Once Again, The Administration Vindictively Charges A Whistleblower As Being A Spy

from the scary-stuff dept

This is getting ridiculous. When President Obama was campaigning and even when he first took office, he claimed that it was a priority to support whistleblowing activities. And yet, as President, he has been ridiculously aggressive in pushing vindictive criminal lawsuits against whistleblowers — often by abusing the Espionage Act. The Espionage Act is supposed to be used against spies. But the Obama Justice Department has used it over and over again against whistleblowers in a purely vindictive manner. In fact, he’s used it to bring charges against whistleblowers more often than every other President combined. This strategy turned out to be a disaster in the Thomas Drake case (which was initiated by President Bush, but continued with strong support by President Obama), where the case completely collapsed, once it became clear that the charges were nothing but a vindictive attack on a whistleblower.
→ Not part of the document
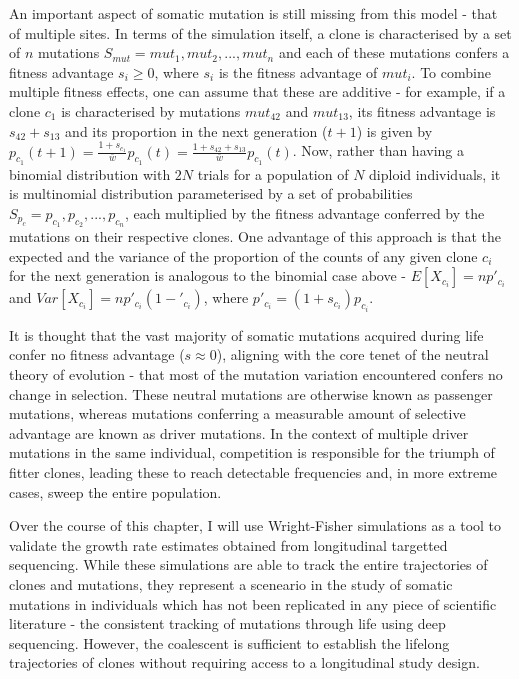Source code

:An important aspect of somatic mutation is still missing from this model - that of multiple sites. In terms of the simulation itself, a clone is characterised by a set of $n$ mutations $S_{mut} = {mut_1,mut_2,...,mut_n}$ and each of these mutations confers a fitness advantage $s_i \geq 0$, where $s_i$ is the fitness advantage of $mut_i$. To combine multiple fitness effects, one can assume that these are additive - for example, if a clone $c_1$ is characterised by mutations $mut_42$ and $mut_13$, its fitness advantage is $s_42 + s_13$ and its proportion in the next generation ($t+1$) is given by $p_{c_1}(t+1) = \frac{1+s_{c_1}}{\bar{w}}p_{c_1}(t) = \frac{1+s_{42}+s_{13}}{\bar{w}}p_{c_1}(t)$. Now, rather than having a binomial distribution with $2N$ trials for a population of $N$ diploid individuals, it is multinomial distribution parameterised by a set of probabilities $S_{p_c} = {p_{c_1},p_{c_2},...,p_{c_n}}$, each multiplied by the fitness advantage conferred by the mutations on their respective clones. One advantage of this approach is that the expected and the variance of the proportion of the counts of any given clone $c_i$ for the next generation is analogous to the binomial case above - $E[X_{c_i}] = np'_{c_i}$ and $Var[X_{c_i}] = np'_{c_i}(1-'_{c_i})$, where $p'_{c_i} = (1+s_{c_i})p_{c_i}$.

It is thought that the vast majority of somatic mutations acquired during life confer no fitness advantage ($s \approx 0$), aligning with the core tenet of the neutral theory of evolution - that most of the mutation variation encountered confers no change in selection. These neutral mutations are otherwise known as passenger mutations, whereas mutations conferring a measurable amount of selective advantage are known as driver mutations. In the context of multiple driver mutations in the same individual, competition is responsible for the triumph of fitter clones, leading these to reach detectable frequencies and, in more extreme cases, sweep the entire population.

Over the course of this chapter, I will use Wright-Fisher simulations as a tool to validate the growth rate estimates obtained from longitudinal targetted sequencing. While these simulations are able to track the entire trajectories of clones and mutations, they represent a sceneario in the study of somatic mutations in individuals which has not been replicated in any piece of scientific literature - the consistent tracking of mutations through life using deep sequencing. However, the coalescent is sufficient to establish the lifelong trajectories of clones without requiring access to a longitudinal study design.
Apparently the Obama administration has not learned its lesson. It has now used the Espionage Act to go after a former CIA agent, John Kiriakou, who blew the whistle on the CIA’s waterboarding torture regime. This now makes it the sixth Espionage Act prosecution of a whistleblower brought by the Obama administration. All other presidents before him used it a total of 3 times. As the Government Accountability Project notes, the really stunning thing in all of this is that Kiriakou will be the only person prosecuted in relation to the use of waterboarding — and simply for blowing the whistle on it.

if you torture a prisoner, you will not be held criminally liable, but if you blow the whistle on torture, you risk criminal prosecution under the Espionage Act.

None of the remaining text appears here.